なんとか戦闘終了、海面にはぷかぷかと魔物の死骸が浮いている。
ベイス以外は、そんなに被害はなさそうだ。
「おーい! どうしたー! 俺だ、ゼニスだ! 大丈夫かー?」
ざぶざぶと音を出しながら、戻ってきたのはゼニス。
「恐らくこれで全部です」
半魚人の頭からトライデントを抜いて、ソニアが答えた。
「は……? これ、全部お前がやったのか?」
ゼニスが驚く、そりゃ、新人の海女さんがこんなに強いとは誰も思わないだろう。
「おい、ルーク、大丈夫か!?」
「すまんねぇ、ちょっと隊列が伸びすぎてたみたいだねぇ」
お、ベルトンと、えーと間抜けな語尾のリックが先頭から戻ってきたな。
「お、おい! ベイス! しっかりしろ!!」
どうやらベイスはゼニスのパーティーメンバーのようだな。
「こひゅっ! こひゅっ! ぜ、ゼニスの兄貴、すまねぇ。
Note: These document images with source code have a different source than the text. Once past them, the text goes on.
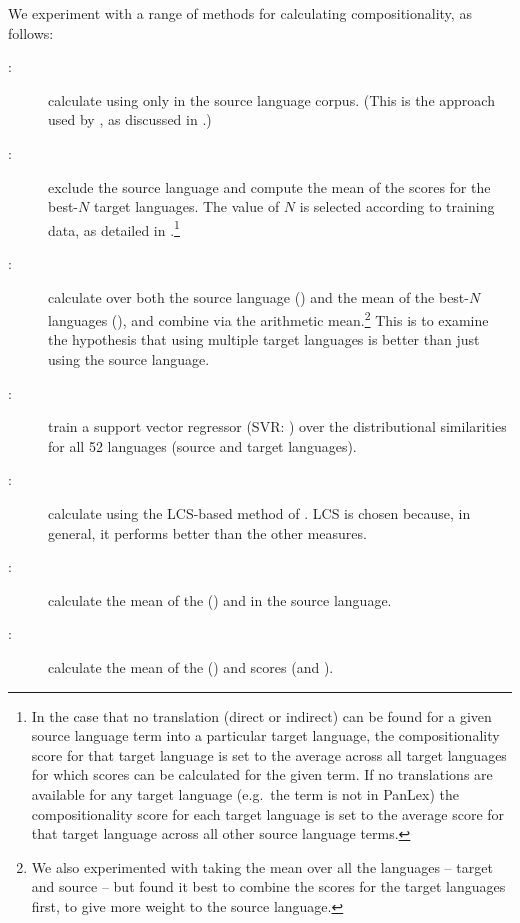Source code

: \documentclass[output=paper
,modfonts
,nonflat]{langsci/langscibook}
\begin{document}
We experiment with a range of methods for calculating
compositionality, as follows:
\begin{description}
\item[\CSsource:] calculate  using only
   in the source language corpus. (This is
  the approach used by \citet{reddy2011a}, as discussed in .)
\item[\CStarg:] exclude the source language and compute the mean of
  the  scores for the best-$N$ target
  languages. The value of $N$ is selected according to training data,
  as detailed in .\footnote{In the case
    that no translation (direct or indirect) can be found for a given
    source language term into a particular target language, the
    compositionality score for that target language is set to the
    average across all target languages for which scores can be
    calculated for the given term. If no translations are available
    for any target language (e.g.\ the term is not in PanLex) the
    compositionality score for each target language is set to the
    average score for that target language across all other source
    language terms.}
\item[\CSsourcetarg:] calculate  over both the
  source language (\CSsource) and the mean of the best-$N$ languages
  (\CStarg), and combine via the arithmetic mean.\footnote{We also
    experimented with taking the mean over all the languages -- target
    and source -- but found it best to combine the scores for the
    target languages first, to give more weight to the source language.}
  This is to examine the hypothesis that using multiple target languages
  is better than just using the source language.
\item[\CSsvr:] train a support vector regressor (SVR:
  \citet{Smola:Scholkopf:2004}) over the distributional similarities
  for all 52 languages (source and target languages).
\item[\CSstring:] calculate  using the LCS-based method
  of . 
	LCS is chosen because, in general, it performs better than 
	the other  measures.
\item[\CSstringDS:] calculate the mean of the  (\CSstring)
  and  in the source language.
\item[\CSall:] calculate the mean of the  (\CSstring)
  and  scores (\CSsource and \CStarg).
\end{description}
\end{document}
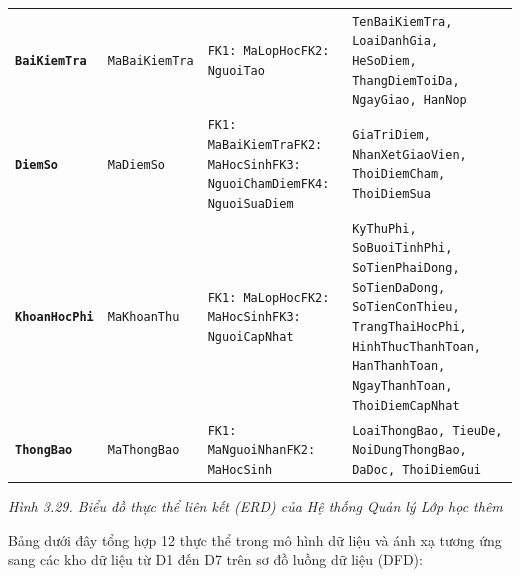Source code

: \documentclass[12pt,a4paper]{article}
\begin{document}
\begin{center}
{{\begin{tabularx}{\linewidth}{@{}p{2.1cm} p{2.1cm} >{\raggedright\arraybackslash}p{3.2cm} >{\raggedright\arraybackslash}X@{}}
\addlinespace[2pt]
\textbf{\texttt{BaiKiemTra}} & \texttt{MaBaiKiemTra} & \texttt{FK1: MaLopHoc}\newline \texttt{FK2: NguoiTao} & \texttt{TenBaiKiemTra, LoaiDanhGia, HeSoDiem, ThangDiemToiDa, NgayGiao, HanNop} \\
\addlinespace[2pt]
\textbf{\texttt{DiemSo}} & \texttt{MaDiemSo} & \texttt{FK1: MaBaiKiemTra}\newline \texttt{FK2: MaHocSinh}\newline \texttt{FK3: NguoiChamDiem}\newline \texttt{FK4: NguoiSuaDiem} & \texttt{GiaTriDiem, NhanXetGiaoVien, ThoiDiemCham, ThoiDiemSua} \\
\addlinespace[2pt]
\textbf{\texttt{KhoanHocPhi}} & \texttt{MaKhoanThu} & \texttt{FK1: MaLopHoc}\newline \texttt{FK2: MaHocSinh}\newline \texttt{FK3: NguoiCapNhat} & \texttt{KyThuPhi, SoBuoiTinhPhi, SoTienPhaiDong, SoTienDaDong, SoTienConThieu, TrangThaiHocPhi, HinhThucThanhToan, HanThanhToan, NgayThanhToan, ThoiDiemCapNhat} \\
\addlinespace[2pt]
\textbf{\texttt{ThongBao}} & \texttt{MaThongBao} & \texttt{FK1: MaNguoiNhan}\newline \texttt{FK2: MaHocSinh} & \texttt{LoaiThongBao, TieuDe, NoiDungThongBao, DaDoc, ThoiDiemGui} \\
\bottomrule
\end{tabularx}
\vspace{4pt}
\normalsize\textit{Hình 3.29. Biểu đồ thực thể liên kết (ERD) của Hệ thống Quản lý Lớp học thêm}
\vspace{2pt}
}}
\end{center}

Bảng dưới đây tổng hợp 12 thực thể trong mô hình dữ liệu và ánh xạ tương ứng sang các kho dữ liệu từ D1 đến D7 trên sơ đồ luồng dữ liệu (DFD):
\end{document}
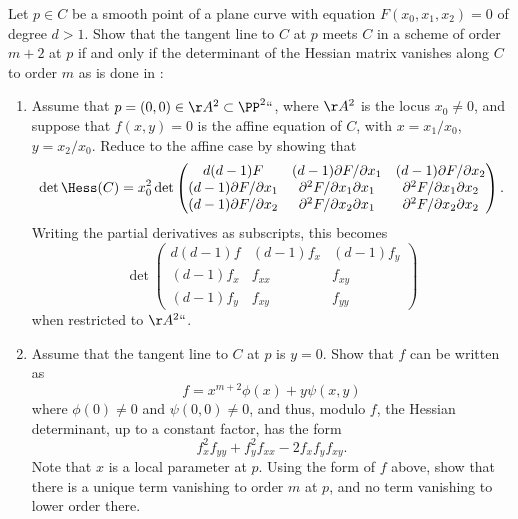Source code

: \begin{exercise}\label{Hessian exercise}
Let $p\in C$ be a smooth point of a  plane curve with equation $F(x_0,x_1,x_2) = 0$ of degree $d>1$. Show that the tangent line to $C$ at $p$ meets
$C$ in a scheme of order $m+2$ at $p$ if and only if the determinant of the Hessian matrix vanishes
%
along $C$ to order $m$ as is done in \cite[pp.~84--85]{Kunz}:

\begin{enumerate}
\item Assume that $p = (0,0)\in \AA^2\subset \PP^2` `$, where $\AA^2$ is the locus $x_0\neq 0$,
and suppose that $f(x,y) =0$ is the affine equation of $C$, with $x= x_1/x_0$,
$y = x_2/x_0$.
Reduce to the affine case by showing that
$$
\det \Hess(C) =
x_0^2 \det
\begin{pmatrix}
 d(d-1)F & (d-1) \partial F/\partial x_1 & (d-1) \partial F/\partial x_2 \\
 (d-1) \partial F/\partial x_1&\partial^2 F/\partial x_1 \partial x_1 & \partial^2 F/\partial x_1 \partial x_2\\
 (d-1) \partial F/\partial x_2 &\partial^2 F/\partial x_2 \partial x_1 & \partial^2 F/\partial x_2 \partial x_2
\end{pmatrix} .
$$
Writing the partial derivatives as subscripts, this becomes
$$
\det \begin{pmatrix}
 d(d-1)f & (d-1) f_x & (d-1) f_y \\
 (d-1) f_x&f_{xx} & f_{xy}\\
 (d-1) f_y &f_{xy} & f_{yy}
\end{pmatrix}
$$
when restricted to $\AA^2` `$.

\item Assume that the tangent line to $C$ at $p$ is $y=0$. Show that $f$ can be written as
$$
f = x^{m+2}\phi(x) +y\psi(x,y)
$$
where $\phi(0) \neq 0$ and $\psi(0,0) \neq 0$, and thus, modulo $f$, the Hessian determinant,
up to a constant factor,
has the form
$$
f_x^2f_{yy}+f_y^2f_{xx}-2f_xf_yf_{xy}.
$$
Note that $x$ is a local parameter at $p$. Using the form of $f$ above, show that there is a unique term vanishing to order $m$ at $p$,
and no term vanishing to lower order there.
\end{enumerate}
\end{exercise}


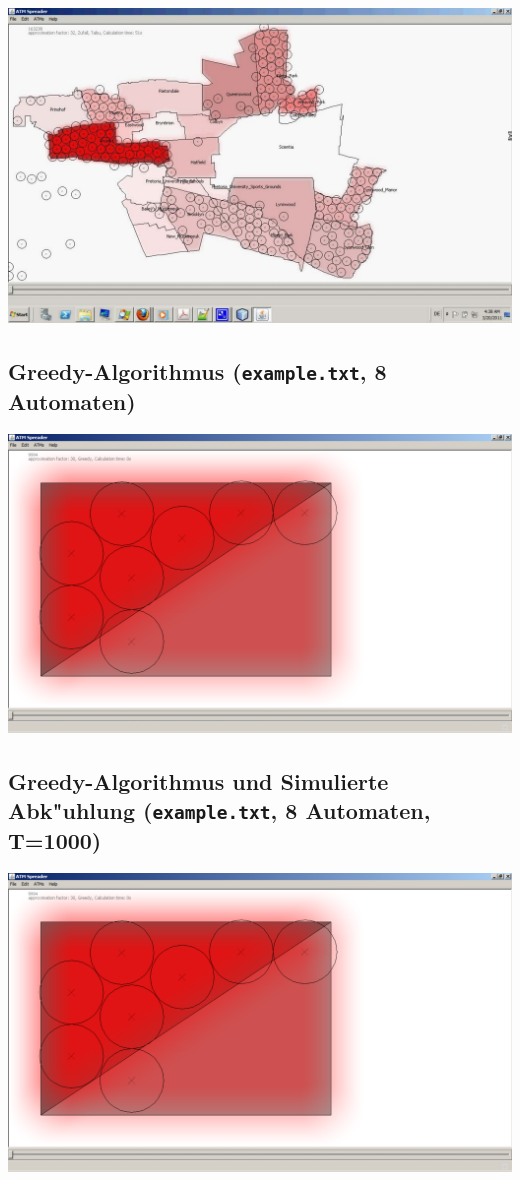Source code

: \documentclass[12pt,a4paper]{article}
\begin{document}
\includegraphics[width=1.0\textwidth]{12.pdf}

\subsection{Greedy-Algorithmus (\texttt{example.txt}, 8 Automaten)}
\includegraphics[width=1.0\textwidth]{ex1_gr.pdf}

\subsection{Greedy-Algorithmus und Simulierte Abk"uhlung (\texttt{example.txt}, 8 Automaten, T=1000)}
\includegraphics[width=1.0\textwidth]{ex1_gr.pdf}
\end{document}
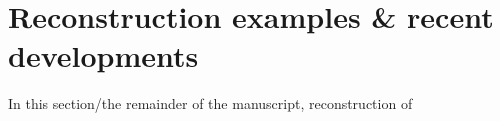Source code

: \section{Reconstruction examples & recent developments}

In this section/the remainder of the manuscript, reconstruction of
シーサーペントに噛まれ、ちまったよ! こひゅっ!」
「おい! ルーク! 何をぼんやりしているんだ!! 解毒薬を早くゼニスに渡してくれ!!」
ベルトンがルークに指示を出すと、ルークが慌てて解毒薬をゼニスに渡す。
「はっはい!! こ、これを……」
「ベルトンの旦那っ! いいのかい?」
ゼニスが受け取った解毒薬を見て驚いている。
「ああ! 早く解毒してやれ。ただし、後で報酬から引くけどな」
にやりと笑うベルトン。
「へっ、それじゃ、そいつはベイスの報酬から支払うとしよう。悪いな、恩に着るぜ」
何そのやり取り、冒険者っぽい!? ちょっと良かったよ!
そして、ベイスの呼吸が安定してきた! やっぱり高い薬なのかね。
――俺が持ってる毒矢にも効果あるかな?
『その解毒薬はかなり高価で貴重です。恐らくゼニスさんが解毒薬を使いやすいように、わざと言ったんですね』
気前がいい、男にもモテそうだな。
「みんな! この先の部屋に小島があるんだ! そこまで行ってベイスの治療と休憩をしよう!!」
「ゼニスの兄貴……、ベルトンの旦那……、ありがとう」
うちの子にもお礼を言いなさい? 下手したら全滅だったんだぞ!?
おう、こらっ!
「ソニアさん、ルークから聞いたよ。仲間を助けてくれてありがとう。どうやら君はかなりの実力者のようだね。新人と聞いて安全な場所に配置したことを謝罪しよう」
ばちっと固まったオールバックは、頭を下げても乱れない。
「いえ、私は新人ですし、気になさらないでください」
「――そうか、わかったよ。まさか魔物がこんなに多いのは誤算だった。恐らく七階層の戦闘から逃れた魔物たちだったんだろう」
七つ目のラァブ部屋ね。
「ベルトン、先を急ぎすぎたようだねぇ」
「……すまないリック。もしかしたら僕はライガンさんの応援に早く行きたくて、攻略を焦っていたのかもしれない」
リックにたしなめられて、ベルトンは反省しているようだ。
七階の部屋は、体育館ぐらいの小島が海に浮かんでいる不思議な空間だった。
海水の流入は止められず、ソニアの腰ぐらいまで水位が上がってきている。
いよいよソニアの海女さん装備が活躍しそうな感じ。
ダンジョン攻略隊、次は八階層。
ここまでの行程は六時間、まずは一段落といったところかね。